BEGIN

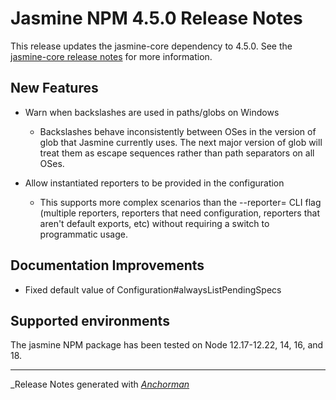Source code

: # Jasmine NPM 4.5.0 Release Notes

This release updates the jasmine-core dependency to 4.5.0. See the
[jasmine-core release notes](https://github.com/jasmine/jasmine/blob/main/release_notes/4.5.0.md)
for more information.


## New Features

* Warn when backslashes are used in paths/globs on Windows 
  * Backslashes behave inconsistently between OSes in the version of glob
  that Jasmine currently uses. The next major version of glob will treat 
  them as escape sequences rather than path separators on all OSes.
  
* Allow instantiated reporters to be provided in the configuration
  * This supports more complex scenarios than the --reporter= CLI flag
  (multiple reporters, reporters that need configuration, reporters
  that aren't default exports, etc) without requiring a switch to programmatic
  usage.
  
## Documentation Improvements

* Fixed default value of Configuration#alwaysListPendingSpecs

## Supported environments

The jasmine NPM package has been tested on Node 12.17-12.22, 14, 16, and 18.


------

_Release Notes generated with _[Anchorman](http://github.com/infews/anchorman)_
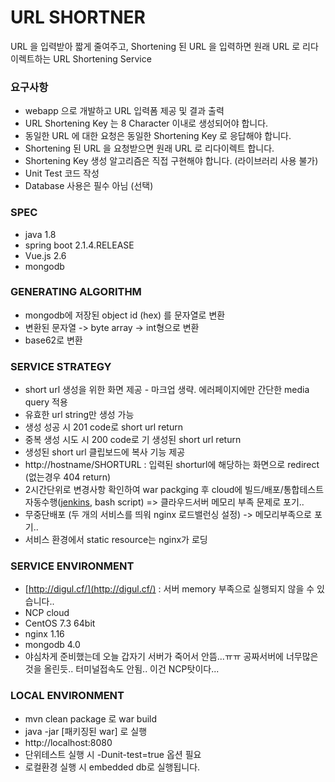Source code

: # URL SHORTNER
URL 을 입력받아 짧게 줄여주고, Shortening 된 URL 을 입력하면 원래 URL 로 리다이렉트하는 URL
Shortening Service


### 요구사항
* webapp 으로 개발하고 URL 입력폼 제공 및 결과 출력
* URL Shortening Key 는 8 Character 이내로 생성되어야 합니다.
* 동일한 URL 에 대한 요청은 동일한 Shortening Key 로 응답해야 합니다.
* Shortening 된 URL 을 요청받으면 원래 URL 로 리다이렉트 합니다.
* Shortening Key 생성 알고리즘은 직접 구현해야 합니다. (라이브러리 사용 불가)
* Unit Test 코드 작성
* Database 사용은 필수 아님 (선택)


### SPEC
* java 1.8
* spring boot 2.1.4.RELEASE
* Vue.js 2.6
* mongodb 


### GENERATING ALGORITHM
* mongodb에 저장된 object id (hex) 를 문자열로 변환
* 변환된 문자열 -> byte array -> int형으로 변환
* base62로 변환

### SERVICE STRATEGY
* short url 생성을 위한 화면 제공 - 마크업 생략. 에러페이지에만 간단한 media query 적용
* 유효한 url string만 생성 가능
* 생성 성공 시 201 code로 short url return
* 중복 생성 시도 시 200 code로 기 생성된 short url return
* 생성된 short url 클립보드에 복사 기능 제공
* http://hostname/SHORTURL : 입력된 shorturl에 해당하는 화면으로 redirect (없는경우 404 return)
* 2시간단위로 변경사항 확인하여 war packging 후 cloud에 빌드/배포/통합테스트 자동수행([jenkins](http://jenkins.digul.cf), bash script) => 클라우드서버 메모리 부족 문제로 포기..
* 무중단배포 (두 개의 서비스를 띄워 nginx 로드밸런싱 설정) -> 메모리부족으로 포기..
* 서비스 환경에서 static resource는 nginx가 로딩

### SERVICE ENVIRONMENT
* [http://digul.cf/](http://digul.cf/) : 서버 memory 부족으로 실행되지 않을 수 있습니다..
* NCP cloud
* CentOS 7.3 64bit
* nginx 1.16 
* mongodb 4.0
* 야심차게 준비했는데 오늘 갑자기 서버가 죽어서 안뜸...ㅠㅠ 공짜서버에 너무많은것을 올린듯.. 터미널접속도 안됨.. 이건 NCP탓이다...

### LOCAL ENVIRONMENT
* mvn clean package 로 war build 
* java -jar [패키징된 war] 로 실행
* http://localhost:8080 
* 단위테스트 실행 시 -Dunit-test=true 옵션 필요
* 로컬환경 실행 시 embedded db로 실행됩니다.

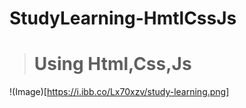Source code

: # StudyLearning-HmtlCssJs

> # Using Html,Css,Js

!(Image)[https://i.ibb.co/Lx70xzv/study-learning.png]
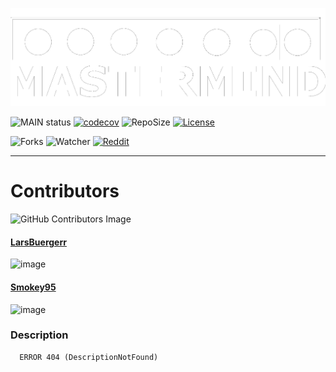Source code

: ![bannerImage](src/main/resources/mastermind_git_header.png)

![MAIN status](https://github.com/LarsBuergerr/mastermind/actions/workflows/scala.yml/badge.svg)
[![codecov](https://codecov.io/gh/LarsBuergerr/mastermind/branch/develop/graph/badge.svg?token=PUIFJ9PH30)](https://codecov.io/gh/LarsBuergerr/mastermind/tree/develop)
![RepoSize](https://img.shields.io/github/repo-size/LarsBuergerr/mastermind)
[![License](https://img.shields.io/github/license/LarsBuergerr/mastermind?color=green)](https://cdn130.picsart.com/272563229032201.jpg?r1024x1024)

![Forks](https://img.shields.io/github/forks/LarsBuergerr/mastermind?color=green&style=social)
![Watcher](https://img.shields.io/github/watchers/LarsBuergerr/mastermind?style=social)
[![Reddit](https://img.shields.io/reddit/subreddit-subscribers/ich_iel?color=green&style=social)](https://www.reddit.com/r/ich_iel/comments/aje7qh/ich_iel/)

---
# Contributors

![GitHub Contributors Image](https://contrib.rocks/image?repo=LarsBuergerr/mastermind)

#### [LarsBuergerr](https://github.com/LarsBuergerr)
![image](https://github-readme-streak-stats.herokuapp.com/?user=LarsBuergerr)

#### [Smokey95](https://github.com/Smokey95)
![image](https://github-readme-streak-stats.herokuapp.com/?user=Smokey95)


### Description ###

      ERROR 404 (DescriptionNotFound)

END

▶ DIRECTIONS FOR THIS TASK
Repeat all the records exactly, images excluded.

▶ OUTPUT OF THE TASK
Source code

: # Jasmine NPM 4.5.0 Release Notes

This release updates the jasmine-core dependency to 4.5.0. See the
[jasmine-core release notes](https://github.com/jasmine/jasmine/blob/main/release_notes/4.5.0.md)
for more information.


## New Features

* Warn when backslashes are used in paths/globs on Windows 
  * Backslashes behave inconsistently between OSes in the version of glob
  that Jasmine currently uses. The next major version of glob will treat 
  them as escape sequences rather than path separators on all OSes.
  
* Allow instantiated reporters to be provided in the configuration
  * This supports more complex scenarios than the --reporter= CLI flag
  (multiple reporters, reporters that need configuration, reporters
  that aren't default exports, etc) without requiring a switch to programmatic
  usage.
  
## Documentation Improvements

* Fixed default value of Configuration#alwaysListPendingSpecs

## Supported environments

The jasmine NPM package has been tested on Node 12.17-12.22, 14, 16, and 18.


------

_Release Notes generated with _[Anchorman](http://github.com/infews/anchorman)_
Source code

: # URL SHORTNER
URL 을 입력받아 짧게 줄여주고, Shortening 된 URL 을 입력하면 원래 URL 로 리다이렉트하는 URL
Shortening Service


### 요구사항
* webapp 으로 개발하고 URL 입력폼 제공 및 결과 출력
* URL Shortening Key 는 8 Character 이내로 생성되어야 합니다.
* 동일한 URL 에 대한 요청은 동일한 Shortening Key 로 응답해야 합니다.
* Shortening 된 URL 을 요청받으면 원래 URL 로 리다이렉트 합니다.
* Shortening Key 생성 알고리즘은 직접 구현해야 합니다. (라이브러리 사용 불가)
* Unit Test 코드 작성
* Database 사용은 필수 아님 (선택)


### SPEC
* java 1.8
* spring boot 2.1.4.RELEASE
* Vue.js 2.6
* mongodb 


### GENERATING ALGORITHM
* mongodb에 저장된 object id (hex) 를 문자열로 변환
* 변환된 문자열 -> byte array -> int형으로 변환
* base62로 변환

### SERVICE STRATEGY
* short url 생성을 위한 화면 제공 - 마크업 생략. 에러페이지에만 간단한 media query 적용
* 유효한 url string만 생성 가능
* 생성 성공 시 201 code로 short url return
* 중복 생성 시도 시 200 code로 기 생성된 short url return
* 생성된 short url 클립보드에 복사 기능 제공
* http://hostname/SHORTURL : 입력된 shorturl에 해당하는 화면으로 redirect (없는경우 404 return)
* 2시간단위로 변경사항 확인하여 war packging 후 cloud에 빌드/배포/통합테스트 자동수행([jenkins](http://jenkins.digul.cf), bash script) => 클라우드서버 메모리 부족 문제로 포기..
* 무중단배포 (두 개의 서비스를 띄워 nginx 로드밸런싱 설정) -> 메모리부족으로 포기..
* 서비스 환경에서 static resource는 nginx가 로딩

### SERVICE ENVIRONMENT
* [http://digul.cf/](http://digul.cf/) : 서버 memory 부족으로 실행되지 않을 수 있습니다..
* NCP cloud
* CentOS 7.3 64bit
* nginx 1.16 
* mongodb 4.0
* 야심차게 준비했는데 오늘 갑자기 서버가 죽어서 안뜸...ㅠㅠ 공짜서버에 너무많은것을 올린듯.. 터미널접속도 안됨.. 이건 NCP탓이다...

### LOCAL ENVIRONMENT
* mvn clean package 로 war build 
* java -jar [패키징된 war] 로 실행
* http://localhost:8080 
* 단위테스트 실행 시 -Dunit-test=true 옵션 필요
* 로컬환경 실행 시 embedded db로 실행됩니다.

Source code

: # StudyLearning-HmtlCssJs

> # Using Html,Css,Js

!(Image)[https://i.ibb.co/Lx70xzv/study-learning.png]
Source code

: ![bannerImage](src/main/resources/mastermind_git_header.png)

![MAIN status](https://github.com/LarsBuergerr/mastermind/actions/workflows/scala.yml/badge.svg)
[![codecov](https://codecov.io/gh/LarsBuergerr/mastermind/branch/develop/graph/badge.svg?token=PUIFJ9PH30)](https://codecov.io/gh/LarsBuergerr/mastermind/tree/develop)
![RepoSize](https://img.shields.io/github/repo-size/LarsBuergerr/mastermind)
[![License](https://img.shields.io/github/license/LarsBuergerr/mastermind?color=green)](https://cdn130.picsart.com/272563229032201.jpg?r1024x1024)

![Forks](https://img.shields.io/github/forks/LarsBuergerr/mastermind?color=green&style=social)
![Watcher](https://img.shields.io/github/watchers/LarsBuergerr/mastermind?style=social)
[![Reddit](https://img.shields.io/reddit/subreddit-subscribers/ich_iel?color=green&style=social)](https://www.reddit.com/r/ich_iel/comments/aje7qh/ich_iel/)

---
# Contributors

![GitHub Contributors Image](https://contrib.rocks/image?repo=LarsBuergerr/mastermind)

#### [LarsBuergerr](https://github.com/LarsBuergerr)
![image](https://github-readme-streak-stats.herokuapp.com/?user=LarsBuergerr)

#### [Smokey95](https://github.com/Smokey95)
![image](https://github-readme-streak-stats.herokuapp.com/?user=Smokey95)


### Description ###

      ERROR 404 (DescriptionNotFound)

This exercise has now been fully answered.